Just more than a year ago, Cruz announced his presidential campaign as a senator who was almost universally disliked by his Senate colleagues. Three months ago, prominent Republicans were openly rooting against him. Six weeks ago, Sen. Lindsey Graham, R-S.C., joked, “If you killed Ted Cruz on the floor of the Senate, and the trial was in the Senate, nobody would convict you.” They don’t just dislike Cruz. They hate him.
But Tuesday in Milwaukee, after a decisive victory in Wisconsin that should earn him dozens of delegates while limiting Donald Trump to just a handful, Cruz seemed to want to assure his fellow Republicans: You can trust me. I will bring people together.
He said some version of the word “unite” several times.

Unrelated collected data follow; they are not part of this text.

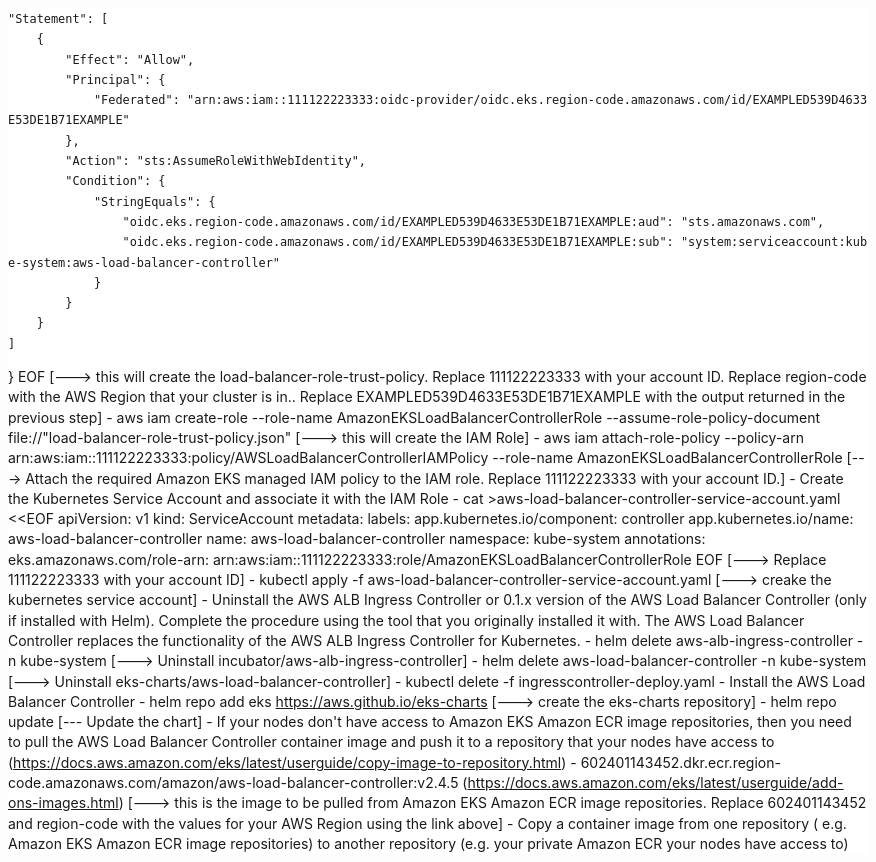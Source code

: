    "Statement": [
        {
            "Effect": "Allow",
            "Principal": {
                "Federated": "arn:aws:iam::111122223333:oidc-provider/oidc.eks.region-code.amazonaws.com/id/EXAMPLED539D4633E53DE1B71EXAMPLE"
            },
            "Action": "sts:AssumeRoleWithWebIdentity",
            "Condition": {
                "StringEquals": {
                    "oidc.eks.region-code.amazonaws.com/id/EXAMPLED539D4633E53DE1B71EXAMPLE:aud": "sts.amazonaws.com",
                    "oidc.eks.region-code.amazonaws.com/id/EXAMPLED539D4633E53DE1B71EXAMPLE:sub": "system:serviceaccount:kube-system:aws-load-balancer-controller"
                }
            }
        }
    ]
}
EOF [---> this will create the load-balancer-role-trust-policy. Replace 111122223333 with your account ID. Replace region-code with the AWS Region that your cluster is in.. Replace EXAMPLED539D4633E53DE1B71EXAMPLE with the output returned in the previous step]
        - aws iam create-role --role-name AmazonEKSLoadBalancerControllerRole --assume-role-policy-document file://"load-balancer-role-trust-policy.json" [---> this will create the IAM Role]
        - aws iam attach-role-policy --policy-arn arn:aws:iam::111122223333:policy/AWSLoadBalancerControllerIAMPolicy --role-name AmazonEKSLoadBalancerControllerRole [---> Attach the required Amazon EKS managed IAM policy to the IAM role. Replace 111122223333 with your account ID.]
    - Create the Kubernetes Service Account and associate it with the IAM Role
        - cat >aws-load-balancer-controller-service-account.yaml <<EOF
apiVersion: v1
kind: ServiceAccount
metadata:
  labels:
    app.kubernetes.io/component: controller
    app.kubernetes.io/name: aws-load-balancer-controller
  name: aws-load-balancer-controller
  namespace: kube-system
  annotations:
    eks.amazonaws.com/role-arn: arn:aws:iam::111122223333:role/AmazonEKSLoadBalancerControllerRole
EOF [---> Replace 111122223333 with your account ID]
        - kubectl apply -f aws-load-balancer-controller-service-account.yaml [---> creake the kubernetes service account]
    - Uninstall the AWS ALB Ingress Controller or 0.1.x version of the AWS Load Balancer Controller (only if installed with Helm). Complete the procedure using the tool that you originally installed it with. The AWS Load Balancer Controller replaces the functionality of the AWS ALB Ingress Controller for Kubernetes.
        - helm delete aws-alb-ingress-controller -n kube-system [---> Uninstall incubator/aws-alb-ingress-controller]
        - helm delete aws-load-balancer-controller -n kube-system [---> Uninstall eks-charts/aws-load-balancer-controller]
        - kubectl delete -f ingresscontroller-deploy.yaml
    - Install the AWS Load Balancer Controller
        - helm repo add eks https://aws.github.io/eks-charts [---> create the eks-charts repository]
        - helm repo update [--- Update the chart]
        - If your nodes don't have access to Amazon EKS Amazon ECR image repositories, then you need to pull the AWS Load Balancer Controller container image and push it to a repository that your nodes have access to (https://docs.aws.amazon.com/eks/latest/userguide/copy-image-to-repository.html)
            - 602401143452.dkr.ecr.region-code.amazonaws.com/amazon/aws-load-balancer-controller:v2.4.5 (https://docs.aws.amazon.com/eks/latest/userguide/add-ons-images.html) [---> this is the image to be pulled from Amazon EKS Amazon ECR image repositories. Replace 602401143452 and region-code with the values for your AWS Region using the link above]
            - Copy a container image from one repository ( e.g. Amazon EKS Amazon ECR image repositories) to another repository (e.g. your private Amazon ECR your nodes have access to)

That might be a hard sell for some of the more experienced heads in the party. A lot of them still see Cruz as the guy who shut down the government in 2013 in an attempt to fight back against the Affordable Care Act. Even more see him as a brash, obstructionist ultra-conservative. Cruz went into the Iowa caucuses with a grand total of zero endorsements from his congressional colleagues.
At one point, Graham said picking between Cruz and Trump would be like choosing between being “shot or poisoned,” the implication being that each would be as bad a presidential nominee as the other.
What changed? Why is there suddenly a clearer choice? Even Graham, the GOP’s anti-Trump spirit animal, is doing some fundraising for Cruz these days.
Trump’s seemingly inexorable march towards the nomination is moving into April, and the only other candidate, John Kasich, seems like a non-factor (he’s won one state). The wing of the Republican Party that wants very, very badly to stop Trump suddenly sees Cruz as a little more palatable.
And Cruz wants to be the Republican presidential nominee. But his only real chance is to stop Trump from reaching the 1,237 delegates necessary to lock up the nomination before July’s Republican National Convention in Cleveland, and then convince those delegates to switch their votes to him on subsequent ballots.
That means it’s time for Cruz to reach out to the GOP elite. He started Tuesday night.